[Data extracted from a collection]
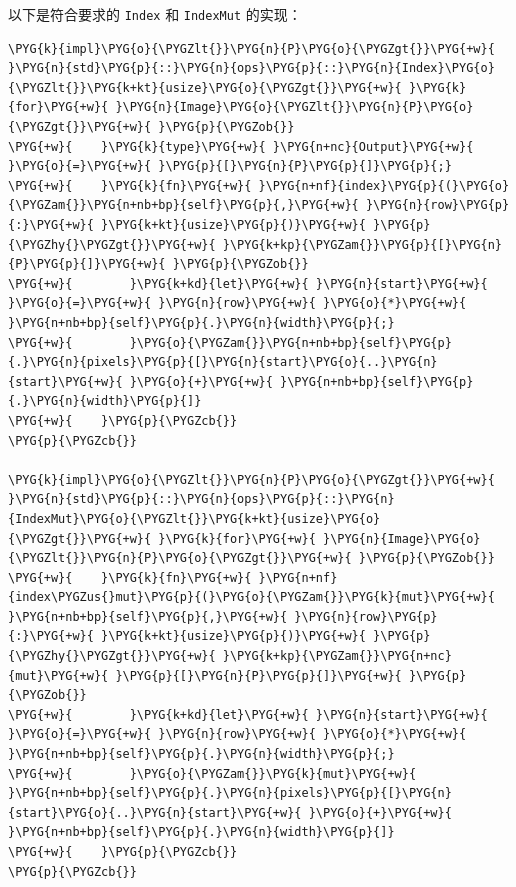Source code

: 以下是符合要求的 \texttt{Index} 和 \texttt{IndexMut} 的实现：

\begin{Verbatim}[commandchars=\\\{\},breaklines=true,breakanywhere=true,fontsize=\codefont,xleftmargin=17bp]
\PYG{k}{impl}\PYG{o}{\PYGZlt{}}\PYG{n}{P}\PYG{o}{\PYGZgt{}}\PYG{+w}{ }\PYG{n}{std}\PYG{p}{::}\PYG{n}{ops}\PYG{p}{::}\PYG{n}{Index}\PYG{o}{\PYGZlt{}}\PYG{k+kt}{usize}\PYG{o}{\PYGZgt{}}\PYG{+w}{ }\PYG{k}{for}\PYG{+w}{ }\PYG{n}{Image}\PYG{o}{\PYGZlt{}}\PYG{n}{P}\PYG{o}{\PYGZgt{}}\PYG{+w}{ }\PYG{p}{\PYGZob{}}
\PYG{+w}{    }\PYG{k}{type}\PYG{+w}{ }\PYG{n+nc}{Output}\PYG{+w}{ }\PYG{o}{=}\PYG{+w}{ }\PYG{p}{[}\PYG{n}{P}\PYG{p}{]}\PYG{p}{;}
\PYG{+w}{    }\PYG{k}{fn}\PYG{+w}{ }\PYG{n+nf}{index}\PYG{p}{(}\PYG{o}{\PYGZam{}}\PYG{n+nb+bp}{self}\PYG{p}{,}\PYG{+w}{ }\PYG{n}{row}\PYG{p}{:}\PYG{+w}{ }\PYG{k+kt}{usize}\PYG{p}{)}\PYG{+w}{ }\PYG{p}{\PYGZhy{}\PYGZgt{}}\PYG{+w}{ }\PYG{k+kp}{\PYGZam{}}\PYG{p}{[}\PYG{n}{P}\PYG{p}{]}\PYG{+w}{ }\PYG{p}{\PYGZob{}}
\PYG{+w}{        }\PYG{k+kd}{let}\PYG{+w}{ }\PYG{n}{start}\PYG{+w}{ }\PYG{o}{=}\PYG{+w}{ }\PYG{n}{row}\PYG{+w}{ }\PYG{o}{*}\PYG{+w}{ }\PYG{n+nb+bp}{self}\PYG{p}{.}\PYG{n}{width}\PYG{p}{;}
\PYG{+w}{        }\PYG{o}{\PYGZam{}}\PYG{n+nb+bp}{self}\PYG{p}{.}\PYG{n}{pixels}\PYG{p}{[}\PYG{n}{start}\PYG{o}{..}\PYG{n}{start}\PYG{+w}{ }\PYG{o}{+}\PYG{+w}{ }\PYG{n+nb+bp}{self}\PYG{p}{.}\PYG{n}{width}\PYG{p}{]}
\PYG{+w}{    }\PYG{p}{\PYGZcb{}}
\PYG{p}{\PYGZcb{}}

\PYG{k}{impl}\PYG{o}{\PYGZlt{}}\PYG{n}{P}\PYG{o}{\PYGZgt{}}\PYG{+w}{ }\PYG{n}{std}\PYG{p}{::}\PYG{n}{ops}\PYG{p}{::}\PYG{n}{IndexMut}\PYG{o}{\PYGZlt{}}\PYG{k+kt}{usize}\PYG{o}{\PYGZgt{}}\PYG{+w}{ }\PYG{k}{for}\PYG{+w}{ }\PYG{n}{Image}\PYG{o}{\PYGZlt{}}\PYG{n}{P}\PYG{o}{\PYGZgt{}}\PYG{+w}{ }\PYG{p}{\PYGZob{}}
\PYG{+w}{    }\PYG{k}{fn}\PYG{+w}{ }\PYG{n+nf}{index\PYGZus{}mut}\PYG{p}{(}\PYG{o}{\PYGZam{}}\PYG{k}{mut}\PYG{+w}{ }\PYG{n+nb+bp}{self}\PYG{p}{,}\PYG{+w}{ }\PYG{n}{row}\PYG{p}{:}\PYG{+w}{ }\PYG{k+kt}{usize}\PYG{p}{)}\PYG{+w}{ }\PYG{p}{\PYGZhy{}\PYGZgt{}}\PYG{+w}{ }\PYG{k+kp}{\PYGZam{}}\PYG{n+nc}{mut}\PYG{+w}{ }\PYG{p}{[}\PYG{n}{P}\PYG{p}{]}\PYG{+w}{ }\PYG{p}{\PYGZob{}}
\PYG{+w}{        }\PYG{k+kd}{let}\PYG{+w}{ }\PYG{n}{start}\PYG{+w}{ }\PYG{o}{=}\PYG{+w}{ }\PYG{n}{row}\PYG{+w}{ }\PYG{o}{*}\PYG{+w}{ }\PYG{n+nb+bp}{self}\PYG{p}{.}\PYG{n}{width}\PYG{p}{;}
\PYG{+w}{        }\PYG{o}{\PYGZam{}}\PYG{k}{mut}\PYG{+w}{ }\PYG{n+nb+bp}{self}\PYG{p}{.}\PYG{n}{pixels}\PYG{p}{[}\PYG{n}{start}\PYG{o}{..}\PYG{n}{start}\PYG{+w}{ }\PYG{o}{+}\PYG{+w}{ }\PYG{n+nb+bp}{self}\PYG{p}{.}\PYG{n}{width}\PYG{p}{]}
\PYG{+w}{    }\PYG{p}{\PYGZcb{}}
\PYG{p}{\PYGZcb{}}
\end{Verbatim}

■ **Instructions to follow**
Go through the entries. Report every line that contains the word "IndexMut".

■ **Worked solution**
: 以下是符合要求的 \texttt{Index} 和 \texttt{IndexMut} 的实现：
\PYG{k}{impl}\PYG{o}{\PYGZlt{}}\PYG{n}{P}\PYG{o}{\PYGZgt{}}\PYG{+w}{ }\PYG{n}{std}\PYG{p}{::}\PYG{n}{ops}\PYG{p}{::}\PYG{n}{IndexMut}\PYG{o}{\PYGZlt{}}\PYG{k+kt}{usize}\PYG{o}{\PYGZgt{}}\PYG{+w}{ }\PYG{k}{for}\PYG{+w}{ }\PYG{n}{Image}\PYG{o}{\PYGZlt{}}\PYG{n}{P}\PYG{o}{\PYGZgt{}}\PYG{+w}{ }\PYG{p}{\PYGZob{}}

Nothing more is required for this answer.